_EXERCISE DETAILS:_
Which lines of the records contain the word "напряжением"? Copy each one.

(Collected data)
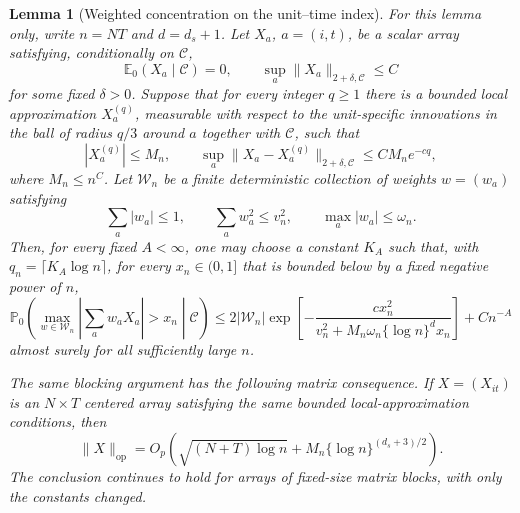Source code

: \documentclass[11pt]{article}
\numberwithin{equation}{section}
\newtheorem{lemma}{Lemma}
\theoremstyle{remark}
\newcommand{\Ezero}{\mathbb E_0}
\newcommand{\Pzero}{\mathbb P_0}
\newcommand{\op}{\operatorname{op}}
\begin{document}
\begin{lemma}[Weighted concentration on the unit--time index]
\label{lem:weighted_concentration}
For this lemma only, write $n=NT$ and $d=d_s+1$. Let $X_a$, $a=(i,t)$, be a scalar array satisfying, conditionally on $\mathscr C$,
\[
\Ezero(X_a\mid\mathscr C)=0,
\qquad
\sup_a\|X_a\|_{2+\delta,\mathscr C}\le C
\]
for some fixed $\delta>0$. Suppose that for every integer $q\ge1$ there is a bounded local approximation $X_a^{(q)}$, measurable with respect to the unit-specific innovations in the ball of radius $q/3$ around $a$ together with $\mathscr C$, such that
\[
|X_a^{(q)}|\le M_n,
\qquad
\sup_a\|X_a-X_a^{(q)}\|_{2+\delta,\mathscr C}
\le C M_n e^{-cq},
\]
where $M_n\le n^C$. Let $\mathcal W_n$ be a finite deterministic collection of weights $w=(w_a)$ satisfying
\[
\sum_a|w_a|\le1,
\qquad
\sum_aw_a^2\le v_n^2,
\qquad
\max_a|w_a|\le\omega_n.
\]
Then, for every fixed $A<\infty$, one may choose a constant $K_A$ such that, with $q_n=\lceil K_A\log n\rceil$, for every $x_n\in(0,1]$ that is bounded below by a fixed negative power of $n$,
\begin{equation}
\label{eq:weighted_bernstein}
\Pzero\!\left(
\max_{w\in\mathcal W_n}
\left|\sum_aw_aX_a\right|>x_n
\middle|\mathscr C
\right)
\le
2|\mathcal W_n|
\exp\!\left[
-\frac{c x_n^2}
{v_n^2+M_n\omega_n\{\log n\}^{d}x_n}
\right]
+Cn^{-A}
\end{equation}
almost surely for all sufficiently large $n$.

The same blocking argument has the following matrix consequence. If $X=(X_{it})$ is an $N\times T$ centered array satisfying the same bounded local-approximation conditions, then
\begin{equation}
\label{eq:matrix_block_concentration}
\|X\|_{\op}
=
O_p\!\left(
\sqrt{(N+T)\log n}
+
M_n\{\log n\}^{(d_s+3)/2}
\right).
\end{equation}
The conclusion continues to hold for arrays of fixed-size matrix blocks, with only the constants changed.
\end{lemma}
\end{document}
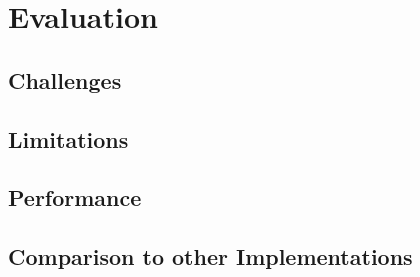 \chapter{Evaluation}

\section{Challenges}

\section{Limitations}

\section{Performance}

\section{Comparison to other Implementations}

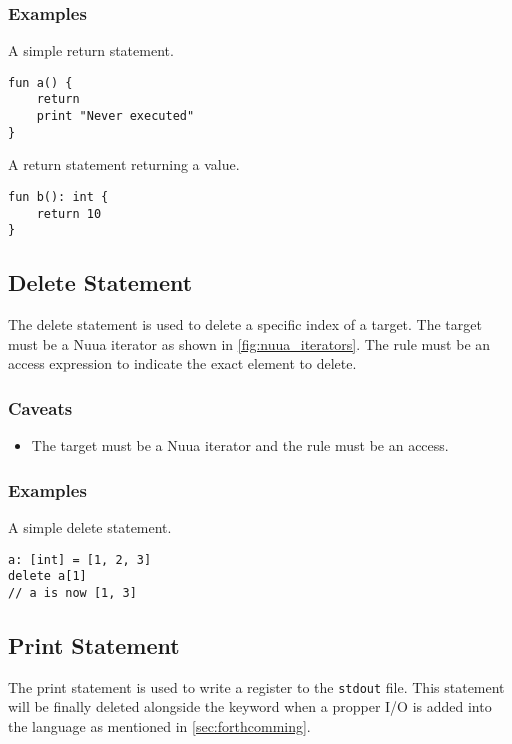 \subsubsection{Examples}

A simple return statement.
\begin{lstlisting}
fun a() {
    return
    print "Never executed"
}
\end{lstlisting}
A return statement returning a value.
\begin{lstlisting}
fun b(): int {
    return 10
}
\end{lstlisting}

\subsection{Delete Statement}
\label{sec:delete_statement}

The delete statement is used to delete a specific index of a target. The target must be a Nuua iterator as shown in \autoref{fig:nuua_iterators}.
The rule must be an access expression to indicate the exact element to delete.

\subsubsection{Caveats}

\begin{itemize}
    \item The target must be a Nuua iterator and the rule must be an access.
\end{itemize}

\subsubsection{Examples}

A simple delete statement.
\begin{lstlisting}
a: [int] = [1, 2, 3]
delete a[1]
// a is now [1, 3]
\end{lstlisting}

\subsection{Print Statement}
\label{sec:print_statement}

The print statement is used to write a register to the \texttt{stdout} file.
This statement will be finally deleted alongside the keyword when a propper I/O is added into the language as mentioned in \autoref{sec:forthcomming}.

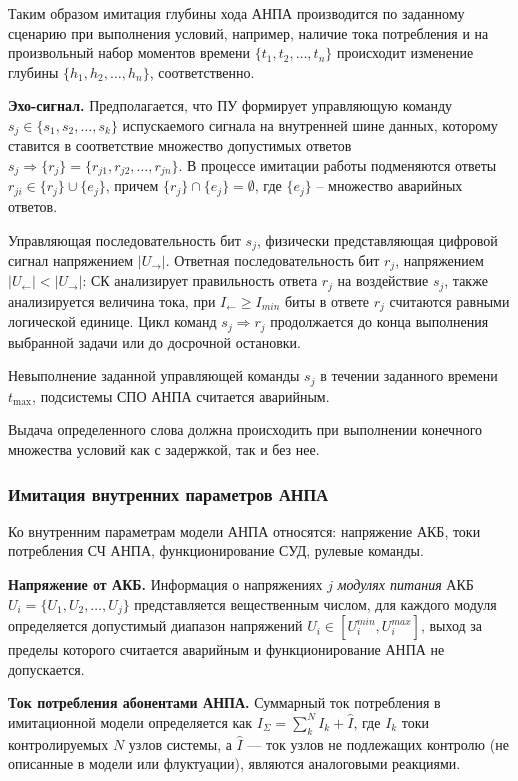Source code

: Таким образом имитация глубины хода АНПА производится по заданному сценарию
при выполнения условий, например, наличие тока потребления
и на произвольный набор моментов времени $\{t_1, t_2, \ldots, t_n\}$
происходит изменение глубины $\{h_1, h_2, \ldots, h_n\}$, соответственно.


\textbf{Эхо-сигнал.}
Предполагается, что ПУ формирует управляющую команду $s_j \in \{s_1, s_2, \ldots, s_k\}$ испускаемого сигнала на внутренней шине данных,
которому ставится в соответствие множество допустимых ответов $s_j \Rightarrow \{r_j\} = \{r_{j1}, r_{j2}, \ldots, r_{jn}\}$.
В процессе имитации работы подменяются ответы
$r_{ji} \in \{r_j\} \cup \{e_j\}$, причем $\{r_j\} \cap \{e_j\} = \emptyset$,
где $\{e_j\}$ -- множество аварийных ответов.


Управляющая последовательность бит $s_j$, физически представляющая цифровой сигнал напряжением $|U_{\longrightarrow}|$.
Ответная последовательность бит $r_j$, напряжением $|U_{\longleftarrow}| < |U_{\longrightarrow}|$:
СК анализирует правильность ответа $r_j$ на воздействие $s_j$,
также анализируется величина тока, при $I_{\longleftarrow} \geq I_{min}$ биты в ответе $r_j$ считаются равными логической единице.
Цикл команд $s_j \Rightarrow r_j$ продолжается до конца выполнения выбранной задачи или до досрочной остановки.

Невыполнение заданной управляющей команды $s_j$ в течении заданного времени $t_{\mbox{max}}$,
подсистемы СПО АНПА считается аварийным.

Выдача определенного слова должна происходить при выполнении конечного множества условий как с задержкой, так и без нее.


\subsubsection{Имитация внутренних параметров АНПА}\label{sec:model_anpa:inner_params}
Ко внутренним параметрам модели АНПА относятся: 
напряжение АКБ,
токи потребления СЧ АНПА,
функционирование СУД,
рулевые команды.


\textbf{Напряжение от АКБ.}
Информация о напряжениях $j$ \textit{модулях питания} АКБ $U_i = \{U_1, U_2, \ldots, U_j\}$ представляется вещественным числом,
для каждого модуля определяется допустимый диапазон напряжений $U_i \in [U_i^{min}, U_i^{max}]$,
выход за пределы которого считается аварийным и функционирование АНПА не допускается.

\textbf{Ток потребления абонентами АНПА.}
Суммарный ток потребления в имитационной модели определяется как $I_\Sigma = \sum_k^N I_k + \hat I$,
где $I_k$ токи контролируемых $N$ узлов системы, а $\hat I$ --- ток узлов не подлежащих контролю (не описанные в модели или флуктуации),
являются аналоговыми реакциями. %

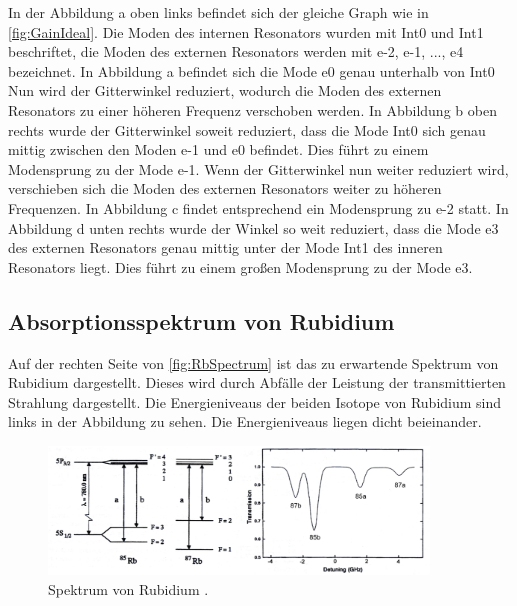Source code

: In der Abbildung a oben links befindet sich der gleiche Graph wie in \autoref{fig:GainIdeal}.
Die Moden des internen Resonators wurden mit Int0 und Int1 beschriftet, die Moden des externen Resonators werden mit e-2, e-1, ..., e4
bezeichnet. In Abbildung a befindet sich die Mode e0 genau unterhalb von Int0
Nun wird der Gitterwinkel reduziert, wodurch die Moden des externen Resonators zu einer höheren Frequenz verschoben werden. 
In Abbildung b oben rechts wurde der Gitterwinkel soweit reduziert, dass die Mode Int0 sich genau mittig zwischen den Moden e-1 und e0 befindet. 
Dies führt zu einem Modensprung zu der Mode e-1. Wenn der Gitterwinkel nun weiter reduziert wird, verschieben sich die Moden des externen Resonators weiter zu 
höheren Frequenzen. In Abbildung c findet entsprechend ein Modensprung zu e-2 statt. In Abbildung d unten rechts wurde der Winkel 
so weit reduziert, dass die Mode e3 des externen Resonators genau mittig unter der Mode Int1 des inneren Resonators liegt. Dies führt 
zu einem großen Modensprung zu der Mode e3.

\subsection{Absorptionsspektrum von Rubidium}
Auf der rechten Seite von \autoref{fig:RbSpectrum} ist das zu erwartende Spektrum von Rubidium dargestellt. Dieses wird durch Abfälle der Leistung
der transmittierten Strahlung dargestellt. Die Energieniveaus der beiden Isotope von Rubidium sind links in der Abbildung zu sehen. Die 
Energieniveaus liegen dicht beieinander.
\begin{figure}
    \centering
    \includegraphics[width=0.9\textwidth]{SpectrumIdeal.png}
    \caption{Spektrum von Rubidium \cite{ap60}.}
    \label{fig:RbSpectrum}
\end{figure}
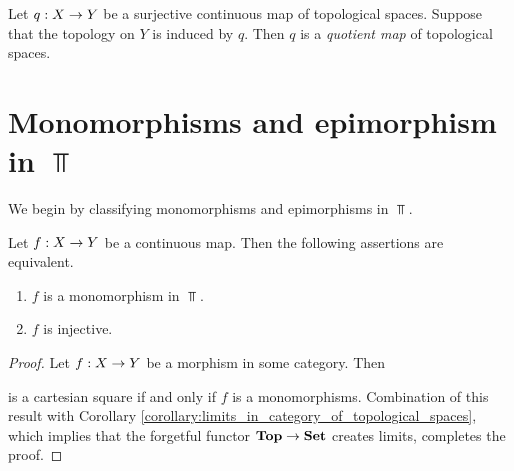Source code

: \begin{definition}
	Let $q:X \rightarrow Y$ be a surjective continuous map of topological spaces. Suppose that the topology on $Y$ is induced by $q$. Then $q$ is a \textit{quotient map} of topological spaces.
\end{definition}

\section{Monomorphisms and epimorphism in $\Top$}
\noindent
We begin by classifying monomorphisms and epimorphisms in $\Top$.

\begin{proposition}\label{proposition:monomorphisms_in_topological_spaces}
	Let $f:X\rightarrow Y$ be a continuous map. Then the following assertions are equivalent.
	\begin{enumerate}[label=\emph{\textbf{(\roman*)}}, leftmargin=3.0em]
		\item $f$ is a monomorphism in $\Top$.
		\item $f$ is injective.
	\end{enumerate}
\end{proposition}
\begin{proof}
	Let $f:X\rightarrow Y$ be a morphism in some category. Then
	\begin{center}
	\end{center}
	is a cartesian square if and only if $f$ is a monomorphisms. Combination of this result with Corollary \ref{corollary:limits_in_category_of_topological_spaces}, which implies that the forgetful functor $\mathbf{Top} \rightarrow \mathbf{Set}$ creates limits, completes the proof.
\end{proof}

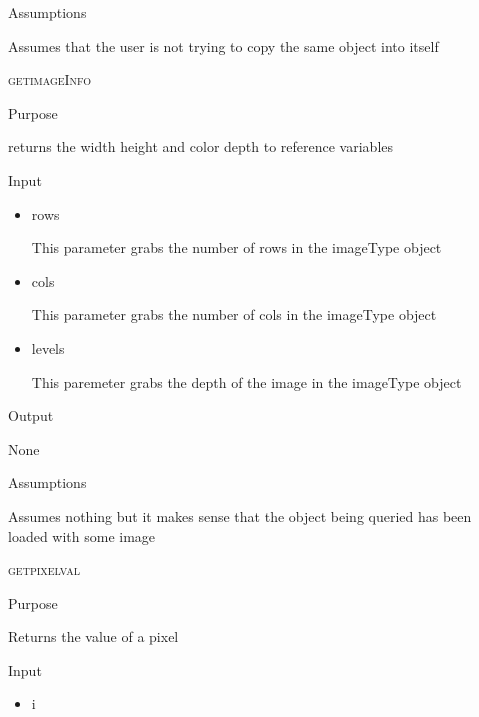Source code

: \documentclass[pdftex, 11pt]{article}
\begin{document}
\begin{description}
\begin{description}
			\item{Assumptions}

				Assumes that the user is not trying to copy the same
				object into itself


		\end{description}


	\item{\textsc{getimageInfo}}
		\begin{description}
			\item{Purpose}
			
 				returns the width height and color depth 
				to reference variables

			\item{Input}

				\begin{itemize}
					\item{rows}

						This parameter grabs the number of rows
						in the imageType object

					\item{cols}

						This parameter grabs the number of cols
						in the imageType object

					\item{levels}

						This paremeter grabs the depth of the
						image in the imageType object

				\end{itemize}

			\item{Output}

				None

			\item{Assumptions}

				Assumes nothing but it makes sense that the object being
				queried has been loaded with some image


		\end{description}


	\item{\textsc{getpixelval}}
		\begin{description}
			\item{Purpose}

				Returns the value of a pixel

			\item{Input}

				\begin{itemize}

					\item{i}
					

\end{itemize}
\end{description}
\end{description}
\end{document}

_EXPECTED ANSWER:_
Управляющая последовательность бит $s_j$, физически представляющая цифровой сигнал напряжением $|U_{\longrightarrow}|$.
Ответная последовательность бит $r_j$, напряжением $|U_{\longleftarrow}| < |U_{\longrightarrow}|$:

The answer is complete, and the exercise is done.